In different apps, touching a picture could produce any of the following 5 results:

  • Nothing happens
  • Enlarging the picture
  • Hyperlinking to a more detailed page about that item
  • Flipping the image to reveal additional pictures in the same place (metaphorically, these new pictures are “on the back side” of the original picture)
  • Popping up a set of navigation choices

The latter design was used by USA Today: Touching the newspaper’s logo brought up a navigation menu listing the various sections. This was probably the most unexpected interaction we tested, and not one user discovered it.

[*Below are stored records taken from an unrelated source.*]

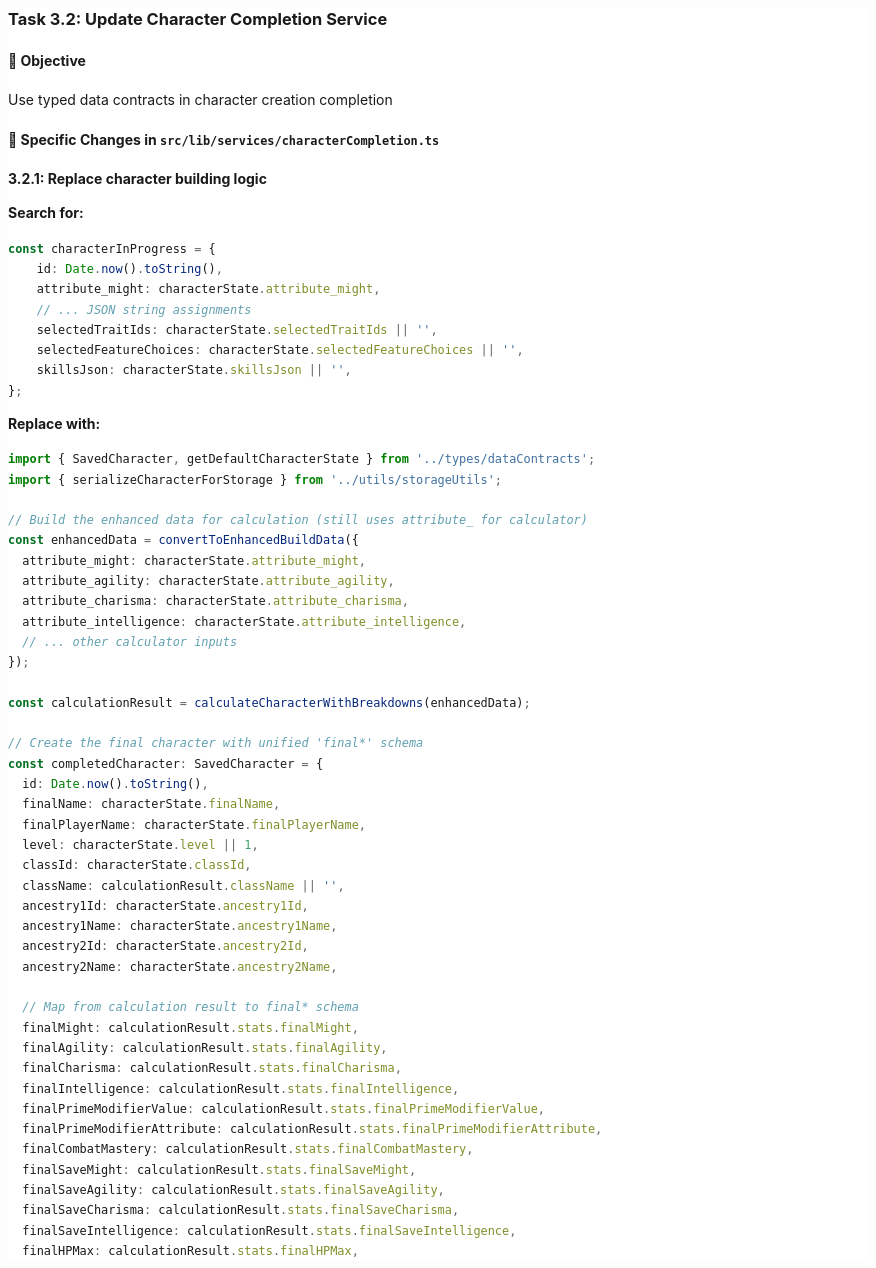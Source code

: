 
### Task 3.2: Update Character Completion Service

#### 🎯 Objective
Use typed data contracts in character creation completion

#### 📝 Specific Changes in `src/lib/services/characterCompletion.ts`

**3.2.1: Replace character building logic**

**Search for:**
```typescript
const characterInProgress = {
    id: Date.now().toString(),
    attribute_might: characterState.attribute_might,
    // ... JSON string assignments
    selectedTraitIds: characterState.selectedTraitIds || '',
    selectedFeatureChoices: characterState.selectedFeatureChoices || '',
    skillsJson: characterState.skillsJson || '',
};
```

**Replace with:**
```typescript
import { SavedCharacter, getDefaultCharacterState } from '../types/dataContracts';
import { serializeCharacterForStorage } from '../utils/storageUtils';

// Build the enhanced data for calculation (still uses attribute_ for calculator)
const enhancedData = convertToEnhancedBuildData({
  attribute_might: characterState.attribute_might,
  attribute_agility: characterState.attribute_agility,
  attribute_charisma: characterState.attribute_charisma,
  attribute_intelligence: characterState.attribute_intelligence,
  // ... other calculator inputs
});

const calculationResult = calculateCharacterWithBreakdowns(enhancedData);

// Create the final character with unified 'final*' schema
const completedCharacter: SavedCharacter = {
  id: Date.now().toString(),
  finalName: characterState.finalName,
  finalPlayerName: characterState.finalPlayerName,
  level: characterState.level || 1,
  classId: characterState.classId,
  className: calculationResult.className || '',
  ancestry1Id: characterState.ancestry1Id,
  ancestry1Name: characterState.ancestry1Name,
  ancestry2Id: characterState.ancestry2Id,
  ancestry2Name: characterState.ancestry2Name,
  
  // Map from calculation result to final* schema
  finalMight: calculationResult.stats.finalMight,
  finalAgility: calculationResult.stats.finalAgility,
  finalCharisma: calculationResult.stats.finalCharisma,
  finalIntelligence: calculationResult.stats.finalIntelligence,
  finalPrimeModifierValue: calculationResult.stats.finalPrimeModifierValue,
  finalPrimeModifierAttribute: calculationResult.stats.finalPrimeModifierAttribute,
  finalCombatMastery: calculationResult.stats.finalCombatMastery,
  finalSaveMight: calculationResult.stats.finalSaveMight,
  finalSaveAgility: calculationResult.stats.finalSaveAgility,
  finalSaveCharisma: calculationResult.stats.finalSaveCharisma,
  finalSaveIntelligence: calculationResult.stats.finalSaveIntelligence,
  finalHPMax: calculationResult.stats.finalHPMax,
```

Similarly, to continue reading once you hit the bottom of the screen might require any of 3 different gestures:

  • Scrolling down within a text field, while staying within the same page
    • For this gesture to work, you have to touch within the text field. However, text fields aren’t demarcated on the screen, so you have to guess what text is scrollable.
  • Swiping left (which can sometimes take you to the next article instead of showing more of the current article)
    • This gesture doesn’t work, however, if you happen to swipe within an area covered by an advertisement in The New York Times app
  • Swiping up

iPad UIs suffer under a triple threat that causes significant user confusion:

  • Low discoverability: The UI is mostly hidden within the etched-glass aesthetic without perceived affordances.
  • Low memorability: Gestures are inherently ephemeral and difficult to learn when they’re not employed consistently across apps; wider reliance on generic commands would help.
  • Accidental activation: This occurs when users touch things by mistake or make a gesture that unexpectedly initiates a feature.

When you combine these three usability problems, the resulting user experience is frequently one of not knowing what happened or how to replicate a certain action to achieve the same result again. Worse yet, people don’t know how to revert to the previous state because there’sno consistent undo feature to provide an escape hatch like the Web’s Back button.